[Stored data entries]
====================

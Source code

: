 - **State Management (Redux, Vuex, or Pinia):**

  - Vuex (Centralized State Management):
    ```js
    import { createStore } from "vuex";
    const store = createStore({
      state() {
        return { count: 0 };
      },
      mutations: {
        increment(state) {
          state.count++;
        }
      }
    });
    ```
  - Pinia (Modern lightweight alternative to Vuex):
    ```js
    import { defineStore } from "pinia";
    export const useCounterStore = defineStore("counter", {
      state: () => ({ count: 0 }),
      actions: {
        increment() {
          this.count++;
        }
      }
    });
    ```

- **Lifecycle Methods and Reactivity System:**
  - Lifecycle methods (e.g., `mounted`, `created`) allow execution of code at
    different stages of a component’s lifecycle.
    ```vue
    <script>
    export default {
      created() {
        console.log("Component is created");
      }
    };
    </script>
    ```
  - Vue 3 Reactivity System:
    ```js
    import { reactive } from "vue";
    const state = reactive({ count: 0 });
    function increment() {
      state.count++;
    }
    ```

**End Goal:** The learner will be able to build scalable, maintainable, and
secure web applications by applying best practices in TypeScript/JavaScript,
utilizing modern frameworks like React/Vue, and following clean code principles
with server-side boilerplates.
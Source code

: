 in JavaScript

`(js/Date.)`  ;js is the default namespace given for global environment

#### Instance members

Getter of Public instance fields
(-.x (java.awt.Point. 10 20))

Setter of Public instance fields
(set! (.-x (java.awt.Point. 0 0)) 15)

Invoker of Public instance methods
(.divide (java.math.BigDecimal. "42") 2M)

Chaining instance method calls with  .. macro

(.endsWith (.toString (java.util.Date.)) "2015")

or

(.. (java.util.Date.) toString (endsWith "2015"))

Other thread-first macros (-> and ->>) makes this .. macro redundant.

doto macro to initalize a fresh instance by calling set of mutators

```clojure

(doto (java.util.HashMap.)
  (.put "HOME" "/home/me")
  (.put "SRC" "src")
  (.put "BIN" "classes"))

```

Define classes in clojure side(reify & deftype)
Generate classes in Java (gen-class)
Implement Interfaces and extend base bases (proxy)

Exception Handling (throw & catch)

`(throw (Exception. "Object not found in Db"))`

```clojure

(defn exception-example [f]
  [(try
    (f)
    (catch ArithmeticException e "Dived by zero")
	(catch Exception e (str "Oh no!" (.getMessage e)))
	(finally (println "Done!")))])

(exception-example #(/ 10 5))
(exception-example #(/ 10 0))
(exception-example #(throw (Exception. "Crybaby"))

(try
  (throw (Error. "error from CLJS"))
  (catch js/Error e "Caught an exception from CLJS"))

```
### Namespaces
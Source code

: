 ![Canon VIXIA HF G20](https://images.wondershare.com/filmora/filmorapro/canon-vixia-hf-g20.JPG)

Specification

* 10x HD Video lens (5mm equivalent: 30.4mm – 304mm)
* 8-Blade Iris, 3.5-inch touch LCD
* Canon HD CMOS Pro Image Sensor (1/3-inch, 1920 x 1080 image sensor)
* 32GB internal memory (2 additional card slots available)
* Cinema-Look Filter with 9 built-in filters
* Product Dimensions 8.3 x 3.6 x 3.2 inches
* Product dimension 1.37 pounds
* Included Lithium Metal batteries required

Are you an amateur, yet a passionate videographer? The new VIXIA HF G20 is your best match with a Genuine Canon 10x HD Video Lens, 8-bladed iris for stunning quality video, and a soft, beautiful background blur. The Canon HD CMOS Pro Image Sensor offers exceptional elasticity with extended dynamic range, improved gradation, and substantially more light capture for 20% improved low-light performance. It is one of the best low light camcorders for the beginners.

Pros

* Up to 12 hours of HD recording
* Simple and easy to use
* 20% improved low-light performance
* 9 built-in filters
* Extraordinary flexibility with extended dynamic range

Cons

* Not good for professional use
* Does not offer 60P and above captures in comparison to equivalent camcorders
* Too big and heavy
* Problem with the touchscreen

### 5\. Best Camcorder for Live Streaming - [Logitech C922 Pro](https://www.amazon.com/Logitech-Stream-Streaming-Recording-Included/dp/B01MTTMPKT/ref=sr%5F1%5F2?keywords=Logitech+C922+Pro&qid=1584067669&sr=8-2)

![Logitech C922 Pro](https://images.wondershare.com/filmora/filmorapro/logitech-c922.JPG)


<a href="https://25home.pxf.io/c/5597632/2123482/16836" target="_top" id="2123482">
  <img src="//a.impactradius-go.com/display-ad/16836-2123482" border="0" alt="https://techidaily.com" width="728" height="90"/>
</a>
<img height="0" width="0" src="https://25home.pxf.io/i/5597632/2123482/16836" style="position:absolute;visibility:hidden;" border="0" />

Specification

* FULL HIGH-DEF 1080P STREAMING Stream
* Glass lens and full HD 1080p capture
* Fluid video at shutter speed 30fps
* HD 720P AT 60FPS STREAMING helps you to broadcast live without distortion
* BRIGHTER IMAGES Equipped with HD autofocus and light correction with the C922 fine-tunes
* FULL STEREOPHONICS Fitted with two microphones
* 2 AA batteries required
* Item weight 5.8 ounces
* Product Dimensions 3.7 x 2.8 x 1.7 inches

====================

Exercise:
Your answer should be a number only: the count of lines above in which the string "Public" appears.

Exercise solution:
3